Electronically transferring data from a server in a foreign country to Google’s data center in California does not amount to a "seizure" because there is no meaningful interference with the account holder’s possessory interest in the user data. … Such transfers do not interfere with the customer’s access or possessory interest in the user data.

Wait a sec. Did a District Court judge in Eastern Pennsylvania (where I live) just come out and essentially say, as a key part of an official ruling, that copying is not theft because making a copy doesn’t interfere with the owner’s use of the original?

The wide-ranging implications are staggering!

Anonymous Anonymous Coward (profile) says:

Re: Re:

Isn’t there a difference between copying and moving? I think I understand that a ‘copy’ may be made in RAM during the move process, but it is fleeting. Isn’t it?

A better question might be made about when. Did the move take place before or after notice of a subpoena? Another might be, is Google purposefully storing email in a country other than recipients/creators places of residence, in order to prevent government snooping? This might or might not be to Google’s advantage as it would (in the long run) teach governments to not try to get at email.

Vidiot (profile) says:

Re: Re: Re:

The semantics around this are staggering… is simple concatenation of fragmented (separately stored) parts “copying”? And when “seizure” is considered a poisoned term, start using “disclosed” and avoid the fuss… I can’t imagine all or even many of the terms bandied about actually have any standing in these contexts.

Tanner Andrews (profile) says:

Re: Re: Re:

Isn’t there a difference between copying and moving? I think I understand that a ‘copy’ may be made in RAM during the move process, but it is fleeting. Isn’t it?

Doesn’t matter. MAI Systems v. Peak Computer, 991 F.2d 511 (US 9th Cir. 1993). Admittedly the court got it embarrassingly wrong, but that happens and you get to live with it.

(and who came up with the dumb idea to use this “use markdown” cruft anyway?)

Arthur Moore (profile) says:

Re: Filing Cabinets

The best way to think about this is if Microsoft and Google were letter carriers that store copies in filing cabinets.

Microsoft keeps their letters all in one place per client. Meanwhile, Google says shipping is cheap and puts the letters wherever they have free space. The court order is telling google to ship the letters to the US so the FBI can then seize it.

If the filing cabinets are in the US, then the US can easily get to them. If they’re in a foreign country, then you need a foreign country’s permission to get to their filing cabinets. Countries don’t take it lightly when foreigners raid their businesses. It’s that whole sovereign nation thing.

The only time this analogy breaks down is in the US you don’t actually need a warrant to get old E-Mails.

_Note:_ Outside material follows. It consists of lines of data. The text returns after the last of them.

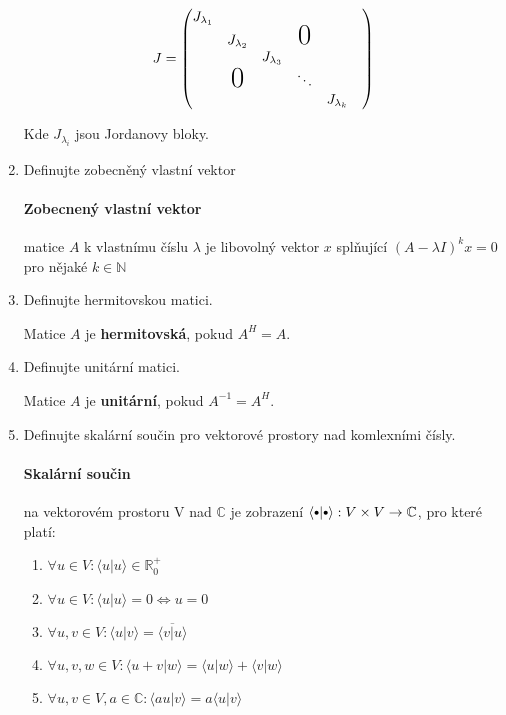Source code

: \documentclass[10pt,a4paper]{article}
\newcommand\sbullet[1][.5]{\mathbin{\vcenter{\hbox{\scalebox{#1}{$\bullet$}}}}}
\theoremstyle{plain}
\begin{document}
\begin{enumerate}
\[ J = \begin{pmatrix}
J_{\lambda_1} && 	&&\\
& J_{\lambda_2} &&\mbox{\huge{0}} &\\
&& J_{\lambda_3}&&&\\
&\mbox{\huge{0}}&& \ddots & \\
& &	&& J_{\lambda_k}
\end{pmatrix}\]

Kde $J_{\lambda_i}$ jsou Jordanovy bloky.

\item Definujte zobecněný vlastní vektor

\paragraph{Zobecnený vlastní vektor} matice $A$ k vlastnímu číslu $\lambda$ je libovolný vektor $x$ splňující $(A-\lambda I)^kx = 0$ pro nějaké $k \in \mathbb{N}$ 

\item Definujte hermitovskou matici.

Matice $A$ je \textbf{hermitovská}, pokud $A^H = A$.

\item Definujte unitární matici.


Matice $A$ je \textbf{unitární}, pokud $A^{-1} = A^H$.


\item Definujte skalární součin pro vektorové prostory nad komlexními čísly.

\paragraph{Skalární součin} na vektorovém prostoru V nad $\mathbb{C}$ je zobrazení $\langle \sbullet[.75] | \sbullet[.75] \rangle : V \times V \to \mathbb{C}$, pro které platí:

\begin{enumerate}[label=(\roman*)]
\item $\forall u \in V:\langle u | u \rangle \in \mathbb{R}^+_0$
\item $\forall u \in V:\langle u | u \rangle = 0 \iff u = 0$
\item $\forall u,v \in V:\langle u | v \rangle = \overline{\langle v | u \rangle}$
\item $\forall u,v,w \in V:\langle u + v | w \rangle = \langle u | w \rangle  + \langle  v | w \rangle $
\item $\forall u,v \in V, a \in \mathbb{C}: \langle au | v \rangle = a \langle u | v \rangle $
\end{enumerate}



\end{enumerate}
\end{document}
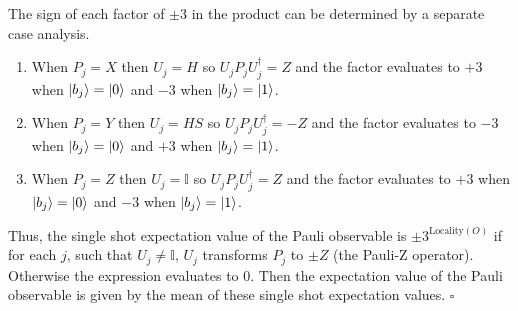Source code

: \documentclass[12pt]{article}
\begin{document}
    The sign of each factor of $\pm 3$ in the product can be determined by a separate case analysis.
    \begin{enumerate}
        \item When $P_j = X$ then $U_j = H$ so $U_jP_j U^\dagger_j = Z$ and the factor evaluates to $+3$ when $\ket{b_j} = \ket{0}$ and $-3$ when $\ket{b_j} = \ket{1}$.
        \item When $P_j = Y$ then $U_j = HS$ so $U_jP_j U^\dagger_j = -Z$ and the factor evaluates to $-3$ when $\ket{b_j} = \ket{0}$ and $+3$ when $\ket{b_j} = \ket{1}$.
        \item When $P_j = Z$ then $U_j = \mathbb{I}$ so $U_jP_j U^\dagger_j = Z$ and the factor evaluates to $+3$ when $\ket{b_j} = \ket{0}$ and $-3$ when $\ket{b_j} = \ket{1}$.
    \end{enumerate}

    Thus, the single shot expectation value of the Pauli observable is $\pm3^{\text{Locality}(O)}$ if for each $j$, such that $U_j \neq \mathbb{I}$, $U_j$ transforms $P_j$ to $\pm Z$ (the Pauli-Z operator). Otherwise the expression evaluates to 0. Then the expectation value of the Pauli observable is given by the mean of these single shot expectation values. \hfill $\square$

    \printbibliography[title={References}]
\end{document}
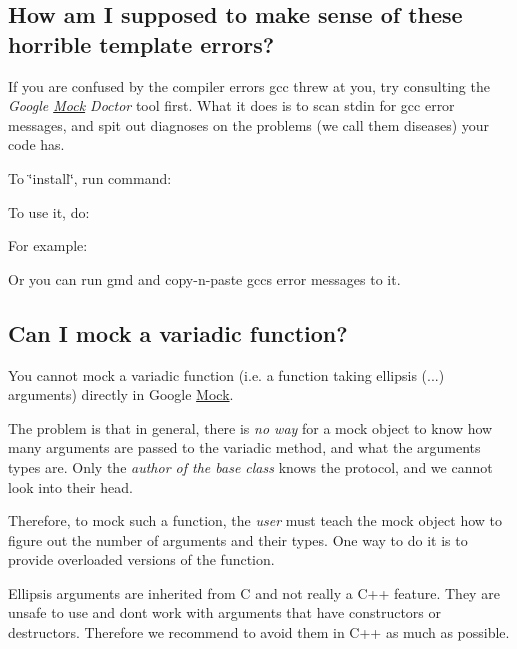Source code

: \subsection*{How am I supposed to make sense of these horrible template errors?}

If you are confused by the compiler errors gcc threw at you, try consulting the {\itshape Google \mbox{\hyperlink{class_mock}{Mock}} Doctor} tool first. What it does is to scan stdin for gcc error messages, and spit out diagnoses on the problems (we call them diseases) your code has.

To \char`\"{}install\char`\"{}, run command\+: 
\begin{DoxyCode}{0}
\end{DoxyCode}


To use it, do\+: 
\begin{DoxyCode}{0}
\end{DoxyCode}


For example\+: 
\begin{DoxyCode}{0}
\end{DoxyCode}


Or you can run {\ttfamily gmd} and copy-\/n-\/paste gcc\textquotesingle{}s error messages to it.

\subsection*{Can I mock a variadic function?}

You cannot mock a variadic function (i.\+e. a function taking ellipsis ({\ttfamily ...}) arguments) directly in Google \mbox{\hyperlink{class_mock}{Mock}}.

The problem is that in general, there is {\itshape no way} for a mock object to know how many arguments are passed to the variadic method, and what the arguments\textquotesingle{} types are. Only the {\itshape author of the base class} knows the protocol, and we cannot look into their head.

Therefore, to mock such a function, the {\itshape user} must teach the mock object how to figure out the number of arguments and their types. One way to do it is to provide overloaded versions of the function.

Ellipsis arguments are inherited from C and not really a C++ feature. They are unsafe to use and don\textquotesingle{}t work with arguments that have constructors or destructors. Therefore we recommend to avoid them in C++ as much as possible.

As far as US law is concerned, if those E-Mails have been sitting in the filing cabinets for long enough they’re considered "abandoned." Microsoft and Google aren’t exactly going to say that the US can do this though. In addition to the business loss, widely publicizing this government over reach jeopardizes multiple treaties these companies rely on.

Anonymous Coward says:

Re: Re: Filing Cabinets

You, and Mike, are missing a huge point about this whole case: Google doesn’t know where the data resides. If Google knew that the data resided in, let’s say, Ireland, then retrieving that data in the US would be an illegal foreign search so the government would need to go through the MLAT process to affect a search. However, Google doesn’t know where the data is located and have effectively told the court that the data could be in the USA, Canada, China, Mexico, Ireland, Poland, Sweden, eh we don’t really know and have no way to find out.

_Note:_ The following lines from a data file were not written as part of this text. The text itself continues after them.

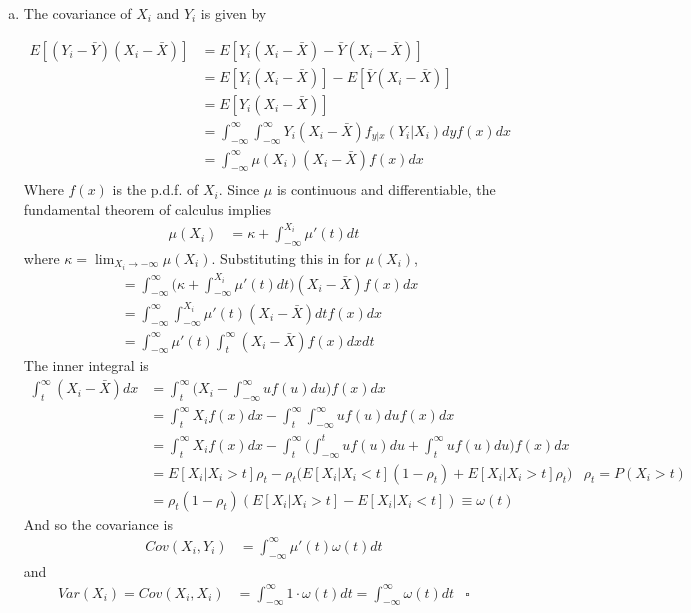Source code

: \documentclass[11pt]{article}
\begin{document}
\begin{enumerate}[a)]

	\item The covariance of $X_i$ and $Y_i$ is given by

	\begin{align*}
		E[(Y_i - \bar{Y})(X_i - \bar{X})] &=  E[Y_i(X_i - \bar{X}) - \bar{Y}(X_i - \bar{X})] \\
		&= E[Y_i(X_i - \bar{X})]- E[\bar{Y}(X_i - \bar{X})] \\
		&= E[Y_i(X_i - \bar{X})] \\
		&= \int_{-\infty}^{\infty} \int_{-\infty}^{\infty} Y_i (X_i - \bar{X}) f_{y|x}(Y_i|X_i)dy f(x)dx \\
		&= \int_{-\infty}^{\infty} \mu(X_i) (X_i - \bar{X}) f(x)dx \\
	\end{align*}
	Where $f(x)$ is the p.d.f. of $X_i$. Since $\mu$ is continuous and differentiable, the fundamental theorem of calculus implies
	\begin{align*}
		\mu(X_i) &= \kappa + \int_{-\infty}^{X_i}\mu'(t) dt
	\end{align*}
	where $\kappa = \lim_{X_i \rightarrow -\infty} \mu(X_i)$. Substituting this in for $\mu(X_i)$,
	\begin{align*}
		&= \int_{-\infty}^{\infty} \Big( \kappa + \int_{-\infty}^{X_i}\mu'(t) dt \Big) (X_i - \bar{X}) f(x) dx \\
		&= \int_{-\infty}^{\infty} \int_{-\infty}^{X_i}\mu'(t) (X_i - \bar{X}) dt f(x)dx \\
		&= \int_{-\infty}^{\infty} \mu'(t) \int_{t}^{\infty } (X_i - \bar{X}) f(x)dxdt
	\end{align*}
	The inner integral is
	\begin{align*}
		\int_{t}^{\infty} (X_i - \bar{X}) dx &= \int_{t}^{\infty} \bigg( X_i - \int_{-\infty}^{\infty} u f(u)du \bigg) f(x)dx \\
		&= \int_{t}^{\infty} X_i f(x)dx - \int_{t}^{\infty} \int_{-\infty}^{\infty} u f(u)du f(x)dx \\
		&= \int_{t}^{\infty} X_i f(x)dx - \int_{t}^{\infty} \bigg( \int_{-\infty}^{t} u f(u)du + \int_{t}^{\infty} u f(u)du \bigg) f(x)dx \\
		&= E[X_i | X_i > t] \rho_t - \rho_t \bigg( E[X_i | X_i < t] (1 - \rho_t) + E[X_i | X_i > t] \rho_t \bigg) &\mbox{$\rho_t = P(X_i > t)$} \\
		&= \rho_t(1-\rho_t) (E[X_i | X_i > t] - E[X_i | X_i < t]) \equiv \omega(t)
	\end{align*}
	And so the covariance is
	\begin{align*}
		Cov(X_i,Y_i) &= \int_{-\infty}^{\infty} \mu'(t) \omega(t) dt
	\end{align*}
	and
	\begin{align*}
		Var(X_i) = Cov(X_i,X_i) &= \int_{-\infty}^{\infty} 1 \cdot \omega(t) dt = \int_{-\infty}^{\infty} \omega(t) dt &\square
	\end{align*}	


\end{enumerate}
\end{document}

Because Google has no way of knowing where the data is and even admit that the data might be in the USA or maybe it’s not, they’re not sure, the judge rightfully is ordering them to produce all data which may or may not be in the USA to the government. They had a chance to argue that the data isn’t in the USA, but they failed to argue such a case because they themselves do not know the location of the data.

So really, I have no problem with this ruling and it doesn’t conflict with the ruling in Washington at all. In fact, it’s pretty much just reiterating that compelling Google to move data known to be outside of the country into the country constitutes a foreign search.

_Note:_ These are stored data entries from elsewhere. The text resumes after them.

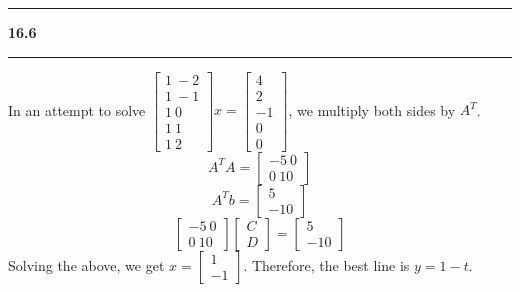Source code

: \documentclass[11pt]{article}
\newcommand\question[2]{\vspace{.25in}\hrule\textbf{#1 #2}\vspace{.5em}\hrule\vspace{.10in}}
\begin{document}
\question{16.6}{}
In an attempt to solve \(\begin{bmatrix} 1 \ -2 \\ 1 \ -1 \\ 1 \ 0 \\ 1 \ 1 \\ 1 \ 2 \end{bmatrix}x = \begin{bmatrix} 4 \\ 2 \\ -1 \\ 0 \\ 0 \end{bmatrix}\), we multiply both sides by \(A^T\).
$$A^TA = \begin{bmatrix} -5 \ 0 \\ 0 \ 10 \end{bmatrix}$$
$$A^Tb = \begin{bmatrix} 5 \\ -10 \end{bmatrix}$$
$$\begin{bmatrix} -5 \ 0 \\ 0 \ 10 \end{bmatrix}\begin{bmatrix} C \\ D \end{bmatrix} = \begin{bmatrix} 5 \\ -10 \end{bmatrix}$$
Solving the above, we get \(\hat{x} = \begin{bmatrix} 1 \\ -1 \end{bmatrix}\). Therefore, the best line is \(y = 1 - t\).
\end{document}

Arthur Moore (profile) says:

Re: Re: Re: Filing Cabinets

See my post about distributed filing systems for more information. My analogy was just that, and isn’t perfect.

The problem with this ruling is it’s forcing Google to make huge technical changes to their infrastructure. I’m talking Billions of dollars worth here. At best, Google can spend a couple million to put in hacks and treat the person under investigation as a special snowflake. Except, if those hacks do involve moving data out of say the EU, then Google just broke EU law. Especially since, everyone but this judge believes ordering Google to move things so the Feds can get it is a seizure.

Even ignoring the dubious international legality, the US really doesn’t want to be known for having courts that can force company’s to completely restructure their internal organization on a whim. The cost to implement the court order means this will be fought as long as possible. If Google loses, then this is additional (not codified) regulation international companies will be wary of when dealing with US markets.

David says:

Re: Re: Re: Filing Cabinets

So basically, Google is playing a shell game, where the pea can be where Google wants it, and even change it once the FBI selects a shell.

This seems odd. But consider this – Google is a Search Company. They are in the business of knowing where things are. For them to say they don’t know where it’s at is laughable, since somehow they obviously know where an index is located where it can be requested from where ever it is.

Anonymous Coward says:

Re: Re: Re:2 Filing Cabinets

So basically, Google is playing a shell game, where the pea can be where Google wants it, and even change it once the FBI selects a shell.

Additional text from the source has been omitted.